The Lim siblings just soft–launched Sundae School’s second collection, Chapter 2: When Tigers Used To Smoke, this past Sunday (get it?). The phrase comes from traditional Korean folklore, where it is used to begin stories like the familiar European phrase "once upon a time,” and is used colloquially now to mean “way back when.” In a departure from Sundae School’s first collection, Chapter 1: Genesis, which dropped last 4/20 and played off the biblical theme of “creation if God was high,” Chapter 2 instead looks back on Korean history. While the Chapter 1 collection was made up of what you would typically see on the streets of Korean cities and would generally expect out of a streetwear brand (hoodies, baseball hats, long–sleeves, etc.), the Chapter 2 collection reinterprets traditional Korean garb called hanbok and uses unexpected fabrics to give a modern update to typical dress.

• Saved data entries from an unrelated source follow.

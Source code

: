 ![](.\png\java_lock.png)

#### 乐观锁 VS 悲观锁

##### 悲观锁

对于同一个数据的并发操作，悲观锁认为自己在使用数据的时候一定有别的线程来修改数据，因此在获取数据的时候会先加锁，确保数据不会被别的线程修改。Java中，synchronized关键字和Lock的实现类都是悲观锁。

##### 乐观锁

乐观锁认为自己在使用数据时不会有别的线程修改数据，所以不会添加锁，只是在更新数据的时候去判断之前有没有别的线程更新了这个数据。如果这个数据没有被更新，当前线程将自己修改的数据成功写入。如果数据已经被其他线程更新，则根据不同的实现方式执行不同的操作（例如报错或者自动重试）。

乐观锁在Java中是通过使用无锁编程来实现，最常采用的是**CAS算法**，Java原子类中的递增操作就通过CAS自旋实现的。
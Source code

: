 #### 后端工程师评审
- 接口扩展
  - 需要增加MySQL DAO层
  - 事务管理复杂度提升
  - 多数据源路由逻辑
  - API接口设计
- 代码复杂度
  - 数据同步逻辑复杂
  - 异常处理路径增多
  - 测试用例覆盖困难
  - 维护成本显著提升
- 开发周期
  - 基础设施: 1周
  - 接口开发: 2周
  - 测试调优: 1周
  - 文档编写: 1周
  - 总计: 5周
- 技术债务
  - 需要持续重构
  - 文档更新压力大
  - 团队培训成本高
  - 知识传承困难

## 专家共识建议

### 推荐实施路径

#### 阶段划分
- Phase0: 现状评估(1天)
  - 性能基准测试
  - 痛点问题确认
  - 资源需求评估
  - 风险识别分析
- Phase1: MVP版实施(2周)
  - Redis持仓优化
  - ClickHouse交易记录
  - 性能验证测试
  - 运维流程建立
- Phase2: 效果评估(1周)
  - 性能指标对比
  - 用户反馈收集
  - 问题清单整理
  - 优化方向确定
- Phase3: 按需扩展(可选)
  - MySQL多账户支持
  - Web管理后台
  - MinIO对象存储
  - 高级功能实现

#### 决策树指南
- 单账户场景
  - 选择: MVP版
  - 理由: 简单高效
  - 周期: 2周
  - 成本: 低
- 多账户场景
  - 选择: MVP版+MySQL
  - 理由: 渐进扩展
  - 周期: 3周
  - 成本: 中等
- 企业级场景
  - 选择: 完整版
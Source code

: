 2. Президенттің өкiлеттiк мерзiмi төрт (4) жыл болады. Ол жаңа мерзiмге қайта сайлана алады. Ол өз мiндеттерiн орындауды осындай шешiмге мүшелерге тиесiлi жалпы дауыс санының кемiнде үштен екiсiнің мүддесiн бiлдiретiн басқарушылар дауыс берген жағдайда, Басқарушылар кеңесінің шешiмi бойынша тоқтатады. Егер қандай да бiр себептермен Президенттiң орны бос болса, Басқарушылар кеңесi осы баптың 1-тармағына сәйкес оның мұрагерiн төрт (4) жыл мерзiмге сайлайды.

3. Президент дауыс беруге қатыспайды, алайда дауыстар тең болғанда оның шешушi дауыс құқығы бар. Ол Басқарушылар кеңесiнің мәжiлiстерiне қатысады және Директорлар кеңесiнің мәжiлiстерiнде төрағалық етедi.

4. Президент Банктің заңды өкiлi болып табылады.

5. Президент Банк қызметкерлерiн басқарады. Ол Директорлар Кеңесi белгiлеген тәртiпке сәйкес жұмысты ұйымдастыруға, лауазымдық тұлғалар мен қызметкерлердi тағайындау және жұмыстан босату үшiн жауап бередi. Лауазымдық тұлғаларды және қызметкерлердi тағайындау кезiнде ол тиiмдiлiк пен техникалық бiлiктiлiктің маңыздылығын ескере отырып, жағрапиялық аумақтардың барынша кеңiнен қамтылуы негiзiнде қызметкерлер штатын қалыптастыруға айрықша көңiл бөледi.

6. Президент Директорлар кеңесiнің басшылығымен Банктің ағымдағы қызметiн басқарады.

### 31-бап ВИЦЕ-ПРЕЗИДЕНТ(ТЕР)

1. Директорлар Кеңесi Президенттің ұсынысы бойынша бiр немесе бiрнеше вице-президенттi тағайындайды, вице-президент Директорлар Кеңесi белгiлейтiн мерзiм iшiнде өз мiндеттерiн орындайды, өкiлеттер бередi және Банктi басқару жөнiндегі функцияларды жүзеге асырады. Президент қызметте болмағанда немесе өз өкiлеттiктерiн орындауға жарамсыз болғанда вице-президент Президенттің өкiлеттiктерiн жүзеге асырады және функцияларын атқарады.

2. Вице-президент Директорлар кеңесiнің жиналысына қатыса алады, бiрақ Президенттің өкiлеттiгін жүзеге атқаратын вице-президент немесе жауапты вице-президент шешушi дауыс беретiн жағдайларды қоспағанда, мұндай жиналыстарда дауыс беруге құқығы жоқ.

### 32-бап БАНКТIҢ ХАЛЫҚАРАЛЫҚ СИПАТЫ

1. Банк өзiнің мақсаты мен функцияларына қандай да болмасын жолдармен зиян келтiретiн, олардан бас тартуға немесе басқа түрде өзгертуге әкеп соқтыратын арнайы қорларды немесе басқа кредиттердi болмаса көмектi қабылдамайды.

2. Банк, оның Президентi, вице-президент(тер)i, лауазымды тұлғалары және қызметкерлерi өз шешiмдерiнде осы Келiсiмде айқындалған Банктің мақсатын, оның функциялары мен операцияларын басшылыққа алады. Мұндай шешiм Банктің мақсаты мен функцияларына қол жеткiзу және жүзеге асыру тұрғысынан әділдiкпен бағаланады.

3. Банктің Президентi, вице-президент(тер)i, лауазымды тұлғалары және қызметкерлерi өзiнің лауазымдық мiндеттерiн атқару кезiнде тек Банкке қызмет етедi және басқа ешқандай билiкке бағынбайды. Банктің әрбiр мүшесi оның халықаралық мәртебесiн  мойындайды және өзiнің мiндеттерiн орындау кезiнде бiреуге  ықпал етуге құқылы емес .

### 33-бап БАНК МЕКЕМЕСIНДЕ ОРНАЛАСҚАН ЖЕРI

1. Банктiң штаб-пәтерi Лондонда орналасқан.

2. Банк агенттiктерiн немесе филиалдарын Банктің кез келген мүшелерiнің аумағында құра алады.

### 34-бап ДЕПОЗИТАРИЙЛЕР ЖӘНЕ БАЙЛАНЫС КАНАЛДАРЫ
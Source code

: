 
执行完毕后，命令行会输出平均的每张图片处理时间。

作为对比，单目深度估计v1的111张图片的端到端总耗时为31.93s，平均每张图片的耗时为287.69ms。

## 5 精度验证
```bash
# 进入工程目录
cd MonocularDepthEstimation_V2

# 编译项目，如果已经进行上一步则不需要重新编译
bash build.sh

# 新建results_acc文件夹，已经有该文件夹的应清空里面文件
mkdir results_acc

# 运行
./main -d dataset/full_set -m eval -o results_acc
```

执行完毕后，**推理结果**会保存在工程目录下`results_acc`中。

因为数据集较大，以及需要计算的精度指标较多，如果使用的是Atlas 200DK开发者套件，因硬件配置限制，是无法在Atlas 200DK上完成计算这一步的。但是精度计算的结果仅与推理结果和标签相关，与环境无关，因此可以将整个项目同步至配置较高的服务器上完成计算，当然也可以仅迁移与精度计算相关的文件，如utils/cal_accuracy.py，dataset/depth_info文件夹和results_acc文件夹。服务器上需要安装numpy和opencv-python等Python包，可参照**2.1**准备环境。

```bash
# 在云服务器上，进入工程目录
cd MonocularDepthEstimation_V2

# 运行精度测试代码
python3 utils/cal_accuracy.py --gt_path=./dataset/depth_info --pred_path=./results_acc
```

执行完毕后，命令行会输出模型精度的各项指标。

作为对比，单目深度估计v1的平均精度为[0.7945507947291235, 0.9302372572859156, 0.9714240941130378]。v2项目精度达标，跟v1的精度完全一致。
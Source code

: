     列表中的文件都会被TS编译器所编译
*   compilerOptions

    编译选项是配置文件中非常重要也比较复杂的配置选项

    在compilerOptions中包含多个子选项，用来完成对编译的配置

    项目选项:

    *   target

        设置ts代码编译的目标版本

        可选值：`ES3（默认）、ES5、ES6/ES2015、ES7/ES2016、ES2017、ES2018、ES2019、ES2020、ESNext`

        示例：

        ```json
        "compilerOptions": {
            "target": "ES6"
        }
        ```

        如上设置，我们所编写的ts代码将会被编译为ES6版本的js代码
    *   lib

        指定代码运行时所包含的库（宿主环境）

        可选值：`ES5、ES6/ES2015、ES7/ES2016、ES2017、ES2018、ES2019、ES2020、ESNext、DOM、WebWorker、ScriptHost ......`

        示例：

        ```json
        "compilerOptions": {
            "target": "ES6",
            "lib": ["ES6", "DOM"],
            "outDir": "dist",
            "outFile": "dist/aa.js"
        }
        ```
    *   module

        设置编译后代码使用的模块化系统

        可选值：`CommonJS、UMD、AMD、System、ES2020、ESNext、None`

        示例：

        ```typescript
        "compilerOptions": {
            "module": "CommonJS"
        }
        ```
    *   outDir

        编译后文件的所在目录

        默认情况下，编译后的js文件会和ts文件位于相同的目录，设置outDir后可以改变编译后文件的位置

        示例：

The evolution of Sundae School’s clothes elevates the brand from streetwear startup to fashion activism. While both collections are homages to the siblings’ hometown of Seoul—with Genesis focusing on the hidden stoner culture and streetwear fascination and When Tigers Used To Smoke inspired more by classical dress—Sundae School’s latest drop has a clear declaration of the siblings’ pride as Asian–American designers and individuals. It is this unapologetic ferocity of not losing their roots to trendiness that has propelled Dae and Cindy to success. Their designs have graced not only the sites of HypeBeast, Paper Magazine, High Snobiety, and Vogue, but the catwalks of New York Fashion Week: Men’s this past summer—all within a year of dropping their first collection.
“A lot of people think that the fashion industry is all glamorous. But it’s really laborious,” she said. “And if it’s meant to happen, it happens.”